* _WHAT THE TASK ASKS_: Write every entry out again, unchanged.

INFORMATION PROVIDED START

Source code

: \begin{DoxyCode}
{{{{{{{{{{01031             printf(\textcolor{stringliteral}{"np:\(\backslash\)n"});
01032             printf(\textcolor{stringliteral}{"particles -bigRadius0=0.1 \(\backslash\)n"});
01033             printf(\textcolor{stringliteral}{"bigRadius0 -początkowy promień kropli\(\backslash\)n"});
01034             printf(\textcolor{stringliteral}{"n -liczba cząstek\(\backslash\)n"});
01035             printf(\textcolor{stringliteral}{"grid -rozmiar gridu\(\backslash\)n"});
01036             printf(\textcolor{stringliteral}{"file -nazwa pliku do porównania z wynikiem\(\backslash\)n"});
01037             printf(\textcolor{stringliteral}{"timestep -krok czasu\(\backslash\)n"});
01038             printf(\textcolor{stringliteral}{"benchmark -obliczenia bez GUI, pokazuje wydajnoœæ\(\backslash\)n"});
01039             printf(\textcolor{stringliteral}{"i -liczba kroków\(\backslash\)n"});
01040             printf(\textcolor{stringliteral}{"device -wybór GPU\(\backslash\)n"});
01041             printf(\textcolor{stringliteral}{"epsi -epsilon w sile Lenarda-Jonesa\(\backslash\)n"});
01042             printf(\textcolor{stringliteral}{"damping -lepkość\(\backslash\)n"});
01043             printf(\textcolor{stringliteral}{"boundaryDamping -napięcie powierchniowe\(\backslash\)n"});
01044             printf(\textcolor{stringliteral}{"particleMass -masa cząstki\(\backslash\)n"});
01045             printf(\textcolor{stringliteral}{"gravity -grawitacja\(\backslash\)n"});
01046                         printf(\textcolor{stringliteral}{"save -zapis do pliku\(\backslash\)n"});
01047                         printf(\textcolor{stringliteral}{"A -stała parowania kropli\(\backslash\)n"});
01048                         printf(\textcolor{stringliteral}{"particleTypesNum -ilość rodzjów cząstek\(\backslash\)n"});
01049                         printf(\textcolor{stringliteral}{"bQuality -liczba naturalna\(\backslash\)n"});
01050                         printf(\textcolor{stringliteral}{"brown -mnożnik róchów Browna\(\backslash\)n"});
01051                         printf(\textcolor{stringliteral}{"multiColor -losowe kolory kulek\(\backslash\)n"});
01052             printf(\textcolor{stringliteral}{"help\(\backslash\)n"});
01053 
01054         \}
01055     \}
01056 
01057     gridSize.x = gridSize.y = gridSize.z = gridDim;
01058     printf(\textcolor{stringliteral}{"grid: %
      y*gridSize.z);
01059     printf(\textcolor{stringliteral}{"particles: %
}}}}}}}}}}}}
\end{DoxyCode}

INFORMATION PROVIDED END

* _TASK ANSWER_:
Source code

: \begin{DoxyCode}
{{{{{{{{{{01031             printf(\textcolor{stringliteral}{"np:\(\backslash\)n"});
01032             printf(\textcolor{stringliteral}{"particles -bigRadius0=0.1 \(\backslash\)n"});
01033             printf(\textcolor{stringliteral}{"bigRadius0 -początkowy promień kropli\(\backslash\)n"});
01034             printf(\textcolor{stringliteral}{"n -liczba cząstek\(\backslash\)n"});
01035             printf(\textcolor{stringliteral}{"grid -rozmiar gridu\(\backslash\)n"});
01036             printf(\textcolor{stringliteral}{"file -nazwa pliku do porównania z wynikiem\(\backslash\)n"});
01037             printf(\textcolor{stringliteral}{"timestep -krok czasu\(\backslash\)n"});
01038             printf(\textcolor{stringliteral}{"benchmark -obliczenia bez GUI, pokazuje wydajnoœæ\(\backslash\)n"});
01039             printf(\textcolor{stringliteral}{"i -liczba kroków\(\backslash\)n"});
01040             printf(\textcolor{stringliteral}{"device -wybór GPU\(\backslash\)n"});
01041             printf(\textcolor{stringliteral}{"epsi -epsilon w sile Lenarda-Jonesa\(\backslash\)n"});
01042             printf(\textcolor{stringliteral}{"damping -lepkość\(\backslash\)n"});
01043             printf(\textcolor{stringliteral}{"boundaryDamping -napięcie powierchniowe\(\backslash\)n"});
01044             printf(\textcolor{stringliteral}{"particleMass -masa cząstki\(\backslash\)n"});
01045             printf(\textcolor{stringliteral}{"gravity -grawitacja\(\backslash\)n"});
01046                         printf(\textcolor{stringliteral}{"save -zapis do pliku\(\backslash\)n"});
01047                         printf(\textcolor{stringliteral}{"A -stała parowania kropli\(\backslash\)n"});
01048                         printf(\textcolor{stringliteral}{"particleTypesNum -ilość rodzjów cząstek\(\backslash\)n"});
01049                         printf(\textcolor{stringliteral}{"bQuality -liczba naturalna\(\backslash\)n"});
01050                         printf(\textcolor{stringliteral}{"brown -mnożnik róchów Browna\(\backslash\)n"});
01051                         printf(\textcolor{stringliteral}{"multiColor -losowe kolory kulek\(\backslash\)n"});
01052             printf(\textcolor{stringliteral}{"help\(\backslash\)n"});
01053 
01054         \}
01055     \}
01056 
01057     gridSize.x = gridSize.y = gridSize.z = gridDim;
01058     printf(\textcolor{stringliteral}{"grid: %
      y*gridSize.z);
01059     printf(\textcolor{stringliteral}{"particles: %
}}}}}}}}}}}}
\end{DoxyCode}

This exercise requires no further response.